Серебряный голубь — страница 49 из 62

Он входит в избу: в избе храп, да сап, да тяжелый угарный запах: на столе – жестяной опрокинутый ковш; на столе на полу пролитое вино, будто крови пятна.

Равномерно тикают часики.

Угрозы

После долгого исчезновенья нищий Абрам, уходивший куда-то, с утра, наконец, заходил под окнами хат; он распевал псалмы глухим басом, посохом отбивая дробь: сухо беззвучные молньи блистали с оловянного его голубка: белая, войлочная поганка то здесь, а то там – за яйцом, за краюхой, копейкой – протягивалась в окно; из окна протягивалась рука то с яйцом, то с краюхой, с копейкой – для умилостивления ради; но хриплый нищенский басок-голосок вовсе не умилостивлялся: он становился суше, грознее; так же грозил неизвестными бедами нищего голос, как и бедами угрожал сухой августа день: в сухом августа дне Абрам отбивал посохом дробь, и в окно протягивалась поганка, и беззвучная молнья блистала с оловянного голубка.

Было всего три нищих в целебеевской округе: Прокл, Демьян да Абрам, четвертый же по прозванью «бездна» редко показывался в наших местах; Прокл был пьянчужка с добродушной улыбкой, Демьян воровал кур, четвертый же нищий по прозванью «бездна» был припадочный.

Как бы то ни было, нищих ублажали и принимали; нищие были свои люди: и Абрам, обходя хаты, требовал положенного себе; и протягивались руки с ломтями, копейками, яйцами, и весьма распухал нищенский мешок.
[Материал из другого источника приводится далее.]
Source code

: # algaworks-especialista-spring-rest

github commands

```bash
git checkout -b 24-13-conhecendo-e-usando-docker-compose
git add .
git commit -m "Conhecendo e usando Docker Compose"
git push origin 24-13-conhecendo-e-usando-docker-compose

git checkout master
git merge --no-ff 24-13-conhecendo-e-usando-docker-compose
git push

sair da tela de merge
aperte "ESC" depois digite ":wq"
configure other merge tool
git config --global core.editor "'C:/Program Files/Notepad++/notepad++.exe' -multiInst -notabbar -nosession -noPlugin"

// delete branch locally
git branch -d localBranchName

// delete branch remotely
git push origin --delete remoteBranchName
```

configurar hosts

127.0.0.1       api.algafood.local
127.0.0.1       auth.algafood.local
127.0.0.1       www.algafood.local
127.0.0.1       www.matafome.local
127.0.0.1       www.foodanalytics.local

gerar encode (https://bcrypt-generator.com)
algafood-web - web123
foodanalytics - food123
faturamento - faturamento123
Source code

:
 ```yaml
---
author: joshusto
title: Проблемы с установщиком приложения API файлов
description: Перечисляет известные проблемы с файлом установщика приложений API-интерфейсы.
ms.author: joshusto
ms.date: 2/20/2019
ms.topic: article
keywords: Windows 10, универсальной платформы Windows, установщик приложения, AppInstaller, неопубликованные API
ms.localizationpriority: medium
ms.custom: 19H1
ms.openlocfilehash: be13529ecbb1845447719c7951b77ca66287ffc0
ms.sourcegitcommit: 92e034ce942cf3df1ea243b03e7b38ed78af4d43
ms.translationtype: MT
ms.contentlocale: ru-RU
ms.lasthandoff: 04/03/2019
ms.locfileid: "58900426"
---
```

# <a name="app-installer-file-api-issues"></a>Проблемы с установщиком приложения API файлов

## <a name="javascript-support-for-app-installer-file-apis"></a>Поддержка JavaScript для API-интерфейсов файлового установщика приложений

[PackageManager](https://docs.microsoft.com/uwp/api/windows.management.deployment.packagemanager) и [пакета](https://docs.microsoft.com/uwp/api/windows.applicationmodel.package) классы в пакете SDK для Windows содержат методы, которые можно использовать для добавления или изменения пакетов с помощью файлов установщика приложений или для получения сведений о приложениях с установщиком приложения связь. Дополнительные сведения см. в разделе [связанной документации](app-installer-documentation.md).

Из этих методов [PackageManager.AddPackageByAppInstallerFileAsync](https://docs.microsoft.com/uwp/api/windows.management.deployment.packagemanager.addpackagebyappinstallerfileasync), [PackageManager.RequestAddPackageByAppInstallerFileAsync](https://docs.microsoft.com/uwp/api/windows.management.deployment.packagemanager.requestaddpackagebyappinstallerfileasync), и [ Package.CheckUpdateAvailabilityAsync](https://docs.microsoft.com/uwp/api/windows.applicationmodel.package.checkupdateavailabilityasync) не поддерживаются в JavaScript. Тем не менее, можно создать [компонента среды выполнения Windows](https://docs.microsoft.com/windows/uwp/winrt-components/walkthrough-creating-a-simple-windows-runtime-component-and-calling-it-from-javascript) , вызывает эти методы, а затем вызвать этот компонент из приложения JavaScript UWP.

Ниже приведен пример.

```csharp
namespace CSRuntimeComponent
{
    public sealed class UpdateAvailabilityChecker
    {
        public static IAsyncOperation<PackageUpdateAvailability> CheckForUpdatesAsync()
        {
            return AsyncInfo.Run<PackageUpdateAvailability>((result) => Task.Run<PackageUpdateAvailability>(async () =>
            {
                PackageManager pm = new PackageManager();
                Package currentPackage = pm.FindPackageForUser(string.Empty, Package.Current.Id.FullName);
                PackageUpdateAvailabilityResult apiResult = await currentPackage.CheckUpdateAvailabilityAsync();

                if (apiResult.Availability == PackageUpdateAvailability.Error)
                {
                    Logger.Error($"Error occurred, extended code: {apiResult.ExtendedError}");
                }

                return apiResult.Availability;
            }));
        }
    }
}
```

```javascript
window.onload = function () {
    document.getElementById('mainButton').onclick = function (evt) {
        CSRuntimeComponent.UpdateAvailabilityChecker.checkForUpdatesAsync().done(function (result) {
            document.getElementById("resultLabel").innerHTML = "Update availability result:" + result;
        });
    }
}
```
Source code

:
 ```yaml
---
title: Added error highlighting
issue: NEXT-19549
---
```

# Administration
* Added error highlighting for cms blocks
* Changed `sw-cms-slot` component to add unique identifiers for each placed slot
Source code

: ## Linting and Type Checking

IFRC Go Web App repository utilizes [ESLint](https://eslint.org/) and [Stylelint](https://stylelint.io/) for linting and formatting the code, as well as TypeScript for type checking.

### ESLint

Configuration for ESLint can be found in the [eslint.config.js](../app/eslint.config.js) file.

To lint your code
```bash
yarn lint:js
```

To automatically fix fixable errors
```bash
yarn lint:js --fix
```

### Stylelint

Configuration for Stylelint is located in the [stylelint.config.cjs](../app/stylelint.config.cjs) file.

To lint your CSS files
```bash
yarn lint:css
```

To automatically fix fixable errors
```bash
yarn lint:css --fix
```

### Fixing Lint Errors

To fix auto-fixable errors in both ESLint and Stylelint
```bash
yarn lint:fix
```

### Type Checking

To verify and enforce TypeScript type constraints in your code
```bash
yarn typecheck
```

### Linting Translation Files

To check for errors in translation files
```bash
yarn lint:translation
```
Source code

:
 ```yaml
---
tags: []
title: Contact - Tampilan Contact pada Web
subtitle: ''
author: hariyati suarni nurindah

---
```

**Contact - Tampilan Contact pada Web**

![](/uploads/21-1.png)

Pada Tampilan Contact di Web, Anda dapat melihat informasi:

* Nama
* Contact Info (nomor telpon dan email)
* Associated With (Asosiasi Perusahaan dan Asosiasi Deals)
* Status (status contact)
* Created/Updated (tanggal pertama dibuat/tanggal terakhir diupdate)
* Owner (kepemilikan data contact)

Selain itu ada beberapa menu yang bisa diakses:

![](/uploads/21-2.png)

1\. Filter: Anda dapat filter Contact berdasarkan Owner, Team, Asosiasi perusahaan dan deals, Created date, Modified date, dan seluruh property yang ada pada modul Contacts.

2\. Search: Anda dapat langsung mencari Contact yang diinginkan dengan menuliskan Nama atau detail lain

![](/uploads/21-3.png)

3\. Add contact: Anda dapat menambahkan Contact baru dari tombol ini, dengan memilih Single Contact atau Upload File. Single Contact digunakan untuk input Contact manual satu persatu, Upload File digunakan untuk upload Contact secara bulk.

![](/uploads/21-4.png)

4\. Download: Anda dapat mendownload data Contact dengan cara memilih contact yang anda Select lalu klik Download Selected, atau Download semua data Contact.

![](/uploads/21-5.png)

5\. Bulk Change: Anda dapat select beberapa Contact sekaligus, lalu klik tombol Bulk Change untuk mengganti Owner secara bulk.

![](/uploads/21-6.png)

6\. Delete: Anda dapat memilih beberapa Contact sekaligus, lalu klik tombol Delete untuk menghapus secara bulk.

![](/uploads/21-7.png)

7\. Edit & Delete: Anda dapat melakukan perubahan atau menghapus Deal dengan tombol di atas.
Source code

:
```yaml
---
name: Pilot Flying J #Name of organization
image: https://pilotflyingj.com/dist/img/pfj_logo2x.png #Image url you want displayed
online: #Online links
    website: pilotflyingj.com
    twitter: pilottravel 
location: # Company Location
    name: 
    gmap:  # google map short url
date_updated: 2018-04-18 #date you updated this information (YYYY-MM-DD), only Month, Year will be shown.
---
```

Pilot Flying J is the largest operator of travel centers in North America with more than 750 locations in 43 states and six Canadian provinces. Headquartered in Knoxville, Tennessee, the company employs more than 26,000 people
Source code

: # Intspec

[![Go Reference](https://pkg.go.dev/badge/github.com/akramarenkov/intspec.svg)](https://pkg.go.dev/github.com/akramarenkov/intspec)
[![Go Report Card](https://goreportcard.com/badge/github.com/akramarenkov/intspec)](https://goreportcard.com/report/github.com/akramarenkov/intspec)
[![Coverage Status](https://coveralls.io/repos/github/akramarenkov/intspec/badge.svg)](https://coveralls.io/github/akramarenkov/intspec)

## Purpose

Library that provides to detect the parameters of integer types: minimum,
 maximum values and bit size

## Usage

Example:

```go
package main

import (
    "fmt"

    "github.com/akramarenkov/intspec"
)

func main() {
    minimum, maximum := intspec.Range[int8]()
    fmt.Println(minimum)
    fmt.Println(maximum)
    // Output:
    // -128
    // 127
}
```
Вот появился Абрам у двери лавочки, своей постукивая дубинкой, и уже не псалом он запел, а старинную песню:

Братия, вонмите,

Все друзья мои,

Внятно преклоните

Ушеса свои.

Братия, явите

Милости свои,

Себя не соблазните,

Зря грехи мои.

Но приятное это, тихой угрозой прикрытое пение, произвело суматоху; выскочил лавочник Иван Степанов, из лавки с очками на носу, припадая на подбитую ногу, и поднес фигу под самый Абрамов нос.

– Я те подам, дармоед, стервец, сектанская собака, погоди, погоди ужо до вас доберутся!

А уж из лавки выходит урядник и гымкает себе в нос.

Абрам поклонился и тихо пошел по дороге к Гуголеву.

____________________

Над гуголевским окном вяло висли красные листья блекнущего винограда; Катя стояла у открытого окна, положив руки на плечи бабке; бабка наматывала шерсть; Павел Павлович, барон, стоя над старой, с почтительной снисходительностью на пальцах держал шерстяные нитки.

Вдруг под окном раздалась песнь:

Рай пресветлый на востоке,

Вечной радости страна

Незамечена в пороке,

Девам будешь отдана.

Лучше царских там палаты,

Вертограды и сады,

Терема, чертоги златы,

В садах дивные плоды.

Под окном стоял нищий Абрам, отбивая посохом дробь и в окно протягивая поганку; оловянная молнья сухо блистала с беззвучного голубка; уже серебряная монета скатилась в поганку, а еще он продолжал:

Плавно катятся там реки,

Чище слез водна струя, –

Там вселишися навеки,

Дочь любимая моя…

Все погаснут в душе страсти,

Там лишь радость да покой…

– А-аа!… – раздалось рыдание Кати; она упала в кресло, закрыв пальчиками лицо…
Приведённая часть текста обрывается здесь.